The main entrance into the Columbia Valley Center for Recovery opens into a rotunda that features a wall art installation with plaques honoring those who contributed $1,000 or more toward the facility’s construction.
| Photo by Nathan Finke
Specially-designed recliners sit ready in cubicles in the 23-hour observation unit at Columbia Valley Center for Recovery.
| Photo by Nathan FinkeNewly admitted patients go first to the 23-hour observation unit, which is outfitted with reclined seating in individual alcoves.
Next is the evaluation and treatment unit, where patients undergo medically-managed withdrawal. The crisis stabilization area will offer voluntary, short stay support while residential inpatient treatment will provide longer term integrated mental health and substance use disorder treatment.
Each unit has different color schemes but otherwise shares many of the same amenities. Abundant natural light, secure outdoor spaces for patients and dedicated areas for providing medication and meals round out each space.
Elsewhere in the facility, common areas such as a wellness center and family room will offer additional opportunities for patients to heal and begin rebuilding their lives.

Features such as door handles, plumbing fixtures and lighting inside the Columbia Valley Center for Recovery are designed to be anti-ligature to prevent patient self-harm.
| Photo by Ty BeaverSavings from some lower than anticipated costs through the course of construction allowed additional work to be completed, such as a larger common dining room and prep work of areas for future use on the east side of the former hospital.
Comprehensive Healthcare also contributed $250,000 toward a vocational lab to help residential patients prepare for life after treatment.
But it’s the smaller details that demonstrate the unique needs of the recovery center’s future patients.
All furniture is either designed to be bolted to walls and floors, in the case of beds and wardrobes, or heavily weighted to prevent them from being used to barricade doors or thrown.
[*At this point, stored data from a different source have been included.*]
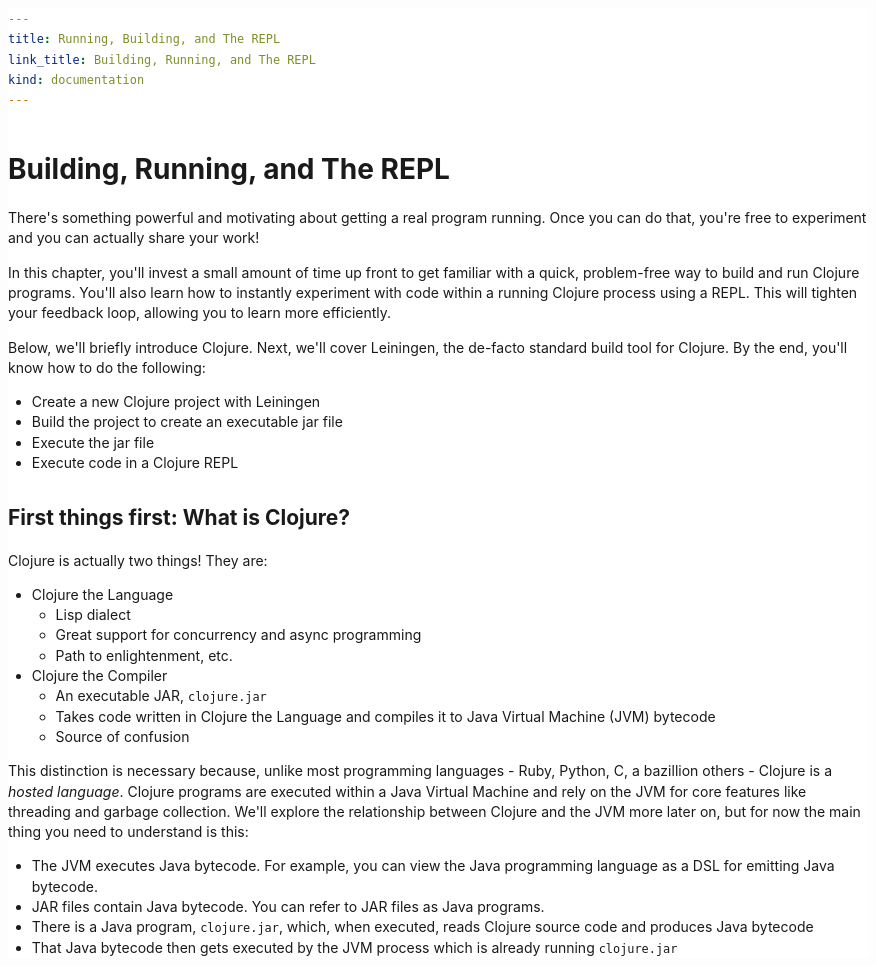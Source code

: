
 ```yaml
--- 
title: Running, Building, and The REPL
link_title: Building, Running, and The REPL
kind: documentation
---
```


# Building, Running, and The REPL

There's something powerful and motivating about getting a real program
running. Once you can do that, you're free to experiment and you can
actually share your work!

In this chapter, you'll invest a small amount of time up front to get
familiar with a quick, problem-free way to build and run Clojure
programs. You'll also learn how to instantly experiment with code
within a running Clojure process using a REPL. This will tighten your
feedback loop, allowing you to learn more efficiently.

Below, we'll briefly introduce Clojure. Next, we'll cover Leiningen,
the de-facto standard build tool for Clojure. By the end, you'll know
how to do the following:

* Create a new Clojure project with Leiningen
* Build the project to create an executable jar file
* Execute the jar file
* Execute code in a Clojure REPL

## First things first: What is Clojure?

Clojure is actually two things! They are:

* Clojure the Language
    * Lisp dialect
    * Great support for concurrency and async programming
    * Path to enlightenment, etc.
* Clojure the Compiler
    * An executable JAR, `clojure.jar`
    * Takes code written in Clojure the Language and compiles it to
      Java Virtual Machine (JVM) bytecode
    * Source of confusion

This distinction is necessary because, unlike most programming
languages - Ruby, Python, C, a bazillion others - Clojure is a *hosted
language*. Clojure programs are executed within a Java Virtual Machine
and rely on the JVM for core features like threading and garbage
collection. We'll explore the relationship between Clojure and the JVM
more later on, but for now the main thing you need to understand is
this:

* The JVM executes Java bytecode. For example, you can view the Java
  programming language as a DSL for emitting Java bytecode.
* JAR files contain Java bytecode. You can refer to JAR files as Java
  programs.
* There is a Java program, `clojure.jar`, which, when executed, reads
  Clojure source code and produces Java bytecode
* That Java bytecode then gets executed by the JVM process which is
  already running `clojure.jar`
Many of the center’s doors are equipped with special secondary hinges that can be used to open doors if patients barricade themselves in a room.
And every fixture, from door handles to shower faucets, is designed to be anti-ligature to reduce opportunities for patient self-harm. That element of the project was something Alex Ramos, a project engineer with Bouten, said sets the recovery center apart from other health care facilities he’s worked on.
“It was really exciting working here and having all the challenges,” he said. “It’s impactful on me as a person to see what this will do for the community.”